In our practise, we can start learning to employ hate as our friend and start transmuting it into its noble judicious form.

  1. Start with the Noble Truths. Here’s suffering; I can end the suffering by practising well.
  2. We know the lessons of no-self and impermanence. Hate doesn’t have to be this way or that way. It can change. I (whatever that is) have the resources to change it. We know the lessons of dukkha. When we suppose hate has to be this ordinary way, this rigidity will make us unhappy.
  3. Courageously play with hate. Bring to mind a person who causes you discomfort. An enemy, a nemesis, or whatever. Play with the thoughts in your mind. The hate you feel is not at the person, the hate is a thought reacting to another thought. You can see this logically, and with enough attention and concentration, you can see this domino effect of thoughts.
  4. Focus on the feeling of the ordinary hatred itself. What does hate tell you? This thought is not worth the time spent on it. The discomfort from ordinary hatred is this tension: you are focusing your mind on something which is upsetting while knowing that the focus is wasted.
  5. This tension teaches you judiciousness, it’s not that you hate the person (you don’t really know them, it’s just a mental impression of who they are). It’s that you’re wasting your time on the thought. Ordinary hate makes you feel uncomfortable. Judiciousness says, “turn away from this, it does not serve you (i.e., produce positive kamma)”. Once we have judiciousness as an ingrained mental habit, ordinary hate doesn’t even enter our minds; we simply leave the thought where it is and do not proliferate from there. But, as with any skill, we have to repeat repeat repeat, and teach ourselves the steps involved.
  6. Repeat this general step with anything that causes hate, maliciousness, or ill-will. Proceed step-by-step seeing how ordinary hate leads to this noble hatred.

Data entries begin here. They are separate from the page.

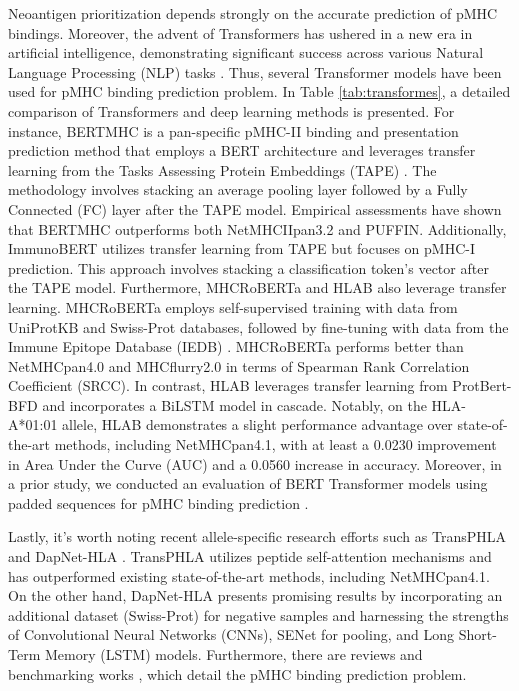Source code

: Neoantigen prioritization depends strongly on the accurate prediction of pMHC bindings. Moreover, the advent of Transformers has ushered in a new era in artificial intelligence, demonstrating significant success across various Natural Language Processing (NLP) tasks \cite{patwardhan2023transformers}. Thus,  several Transformer models have been used for pMHC binding prediction problem. In Table \ref{tab:transformes}, a detailed comparison of Transformers and deep learning methods is presented. For instance, BERTMHC \cite{cheng2021bertmhc} is a pan-specific pMHC-II binding and presentation prediction method that employs a BERT architecture and leverages transfer learning from the Tasks Assessing Protein Embeddings (TAPE) \cite{rao2019evaluating}. The methodology involves stacking an average pooling layer followed by a Fully Connected (FC) layer after the TAPE model. Empirical assessments have shown that BERTMHC outperforms both NetMHCIIpan3.2 and PUFFIN. Additionally, ImmunoBERT \cite{gasser2021interpreting} utilizes transfer learning from TAPE but focuses on pMHC-I prediction. This approach involves stacking a classification token's vector after the TAPE model.
Furthermore, MHCRoBERTa \cite{wang2022mhcroberta} and HLAB \cite{zhang2022hlab} also leverage transfer learning. MHCRoBERTa employs self-supervised training with data from UniProtKB and Swiss-Prot databases, followed by fine-tuning with data from the Immune Epitope Database (IEDB) \cite{vita2019immune}. MHCRoBERTa performs better than NetMHCpan4.0 and MHCflurry2.0 in terms of Spearman Rank Correlation Coefficient (SRCC). In contrast, HLAB leverages transfer learning from ProtBert-BFD \cite{elnaggar2021prottrans} and incorporates a BiLSTM model in cascade. Notably, on the HLA-A*01:01 allele, HLAB demonstrates a slight performance advantage over state-of-the-art methods, including NetMHCpan4.1, with at least a 0.0230 improvement in Area Under the Curve (AUC) and a 0.0560 increase in accuracy. Moreover, in a prior study, we conducted an evaluation of BERT Transformer models using padded sequences for pMHC binding prediction \cite{arceda2023neoantigen}.

Lastly, it's worth noting recent allele-specific research efforts such as TransPHLA \cite{chu2022transformer} and DapNet-HLA \cite{jing2023dapnet}. TransPHLA utilizes peptide self-attention mechanisms and has outperformed existing state-of-the-art methods, including NetMHCpan4.1. %
On the other hand, DapNet-HLA \cite{jing2023dapnet} presents promising results by incorporating an additional dataset (Swiss-Prot) for negative samples and harnessing the strengths of Convolutional Neural Networks (CNNs), SENet for pooling, and Long Short-Term Memory (LSTM) models. %
Furthermore, there are reviews and benchmarking works \cite{nielsen2020immunoinformatics,mei2020comprehensive,wang2023comprehensive, machaca2023deep,wang2023comprehensive}, which detail the pMHC binding prediction problem.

If this is too difficult or doesn’t seem practical. A much more down-to-earth way to learn these lessons is to play with the distractions of the mind when concentrating on the breath. Really let the anger and hatred rise up to meet the mind at the time you realise you’re losing or have lost concentration. This judiciousness says, “no, this path leads to disaster, it is unhappy and not conducive to liberating kamma.” See how this relates to the softness I alluded to earlier? We don’t entertain foolish notions and stop them dead in their tracks. Once we can do that for ourselves, imagine how easy it is to say “no” to that annoying coworker that loves dumping their unfinished work on our desk! Or that annoying in-law. Etc… It’s about knowing and enforcing our boundaries.

Before you comment:

  • “Noble hate!? That sounds dumb.” Okay. Find your own terminology. I don’t really care about the words themselves (in fact I deliberately used this provocative formulation to make things cleaner). I just want you to be happy and learn not to argue about words or concepts.
  • “We should abandon hate!” Well, we are learning to do this via practice. Going from the mundane to the supramundane. But there’s no ordinary language for the supramundane and ordinary language is all we’ve got. Feel free to find your own terminology when you discover this for yourself.
  • “Good and bad are relative because of 3Cs (or some other mystical notion)” if you honestly believe that, then why are you saying this and thus implying that there’s a correct/good way of seeing good/bad? Begone!

This isn’t a definitive guide. As with all teachings, this is a mere jumping-off point to get the brain juices flowing. A catalyst for your own mind to play with and learn on its own.

Does anyone else want to share their experiences with hate and how they dealt with it? Or any specific challenges they are having now and need some pointers/encouragement? Feel free to share.